Stephen Putnam Parks

Stephen, the son of William and Jane Ann Parks, residing at 172 Lumber street, Arbor Hill, Albany, was born October 26, 1848. At the breaking out of the war, when only thirteen years of age, he enlisted in the Twenty-fifth Regiment for three months as a drummer boy, and was stationed at Arlington Heights, Fort Albany.

On the 31st of March, 1864, he again enlisted as a drummer in the Forty-third Regiment N. Y. S. V. He joined the regiment at Brandy Station, Va., and was assigned to Company K. While in the service, he was in the following battles: The Wilderness, Va., May 5 and 6, 1864, and Spottsylvania Court House; Fort Stevens, Washington, D. C, July 12, and Winchester, September 19. Capt. Wm. L. Thomson, who had command of Company K during that time, writes of him as a good soldier, always doing his duty. After the above, he was in the battles of Cedar Creek, Coal Harbor, and the battles before Petersburg and Richmond.

On the 1st day of April, 1865, he was reported missing, since which time nothing has been heard of him.

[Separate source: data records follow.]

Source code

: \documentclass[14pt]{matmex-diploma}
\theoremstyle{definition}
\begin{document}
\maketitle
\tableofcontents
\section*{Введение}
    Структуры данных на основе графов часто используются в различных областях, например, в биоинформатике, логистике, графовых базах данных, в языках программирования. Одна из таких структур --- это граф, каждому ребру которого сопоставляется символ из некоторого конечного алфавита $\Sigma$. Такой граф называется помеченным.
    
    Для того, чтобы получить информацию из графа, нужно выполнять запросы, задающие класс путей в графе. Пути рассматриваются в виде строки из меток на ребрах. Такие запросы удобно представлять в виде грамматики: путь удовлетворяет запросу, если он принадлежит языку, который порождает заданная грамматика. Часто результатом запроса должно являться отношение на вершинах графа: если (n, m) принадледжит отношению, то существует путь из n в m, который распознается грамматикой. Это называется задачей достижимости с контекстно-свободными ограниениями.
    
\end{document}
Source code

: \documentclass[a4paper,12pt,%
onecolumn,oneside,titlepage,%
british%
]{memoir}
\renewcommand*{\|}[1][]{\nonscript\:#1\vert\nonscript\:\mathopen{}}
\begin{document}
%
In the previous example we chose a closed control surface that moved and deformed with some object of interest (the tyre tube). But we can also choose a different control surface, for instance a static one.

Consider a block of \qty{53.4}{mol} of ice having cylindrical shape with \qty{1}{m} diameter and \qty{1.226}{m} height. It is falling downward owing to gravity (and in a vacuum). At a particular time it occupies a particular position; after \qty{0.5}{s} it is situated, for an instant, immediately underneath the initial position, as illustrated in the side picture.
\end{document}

He was a member of the Arbor Hill Methodist E. Church. He became connected with the church and school under the Rev. Mr. Stratton's ministry, in the fall of 1860. He experienced religion at that time, and well do his friends remember how anxious he was about his soul. The night he went forward to the altar will never be forgotten by his mother. On arriving at home, he threw his arms around his mother's neck and said: "Ma, I have been up to the altar this evening to be prayed for; did I do wrong?" His mother told him no; that he was young yet, and that he would have to meet his companions, and that they would make fun of him. "Well, ma, I will pray God to help me through with it." About this time a young men's prayer meeting was started on Sunday afternoons, before preaching, which has been kept up until the present time. He never missed a meeting.

When he left the school to go with the regiment, a copy of the New Testament was presented to him by his teacher, which he took with him to the front, and kept it as his companion. The last letter he wrote was before Petersburg, when he expressed a desire to come home. He wanted to see his mother. He asked his mother to pray for him, and requested her to ask the school to remember him. He was a member of the evening class, of which his mother was the leader, and he gave promise of being a very useful man in the church and to society. Though very young, he seemed always to be governed by a strong desire to do right in all things, and to discharge faithfully his duty in whatever position he was placed.

The motive that prompted him to go into the army was a desire to serve his country, and not from any mere feeling of adventure or excitement. His loss was deeply felt by his parents, and mourned by his many friends, to whom he had endeared himself by his uniform kindness. He was kind, affectionate; and all who knew him loved him.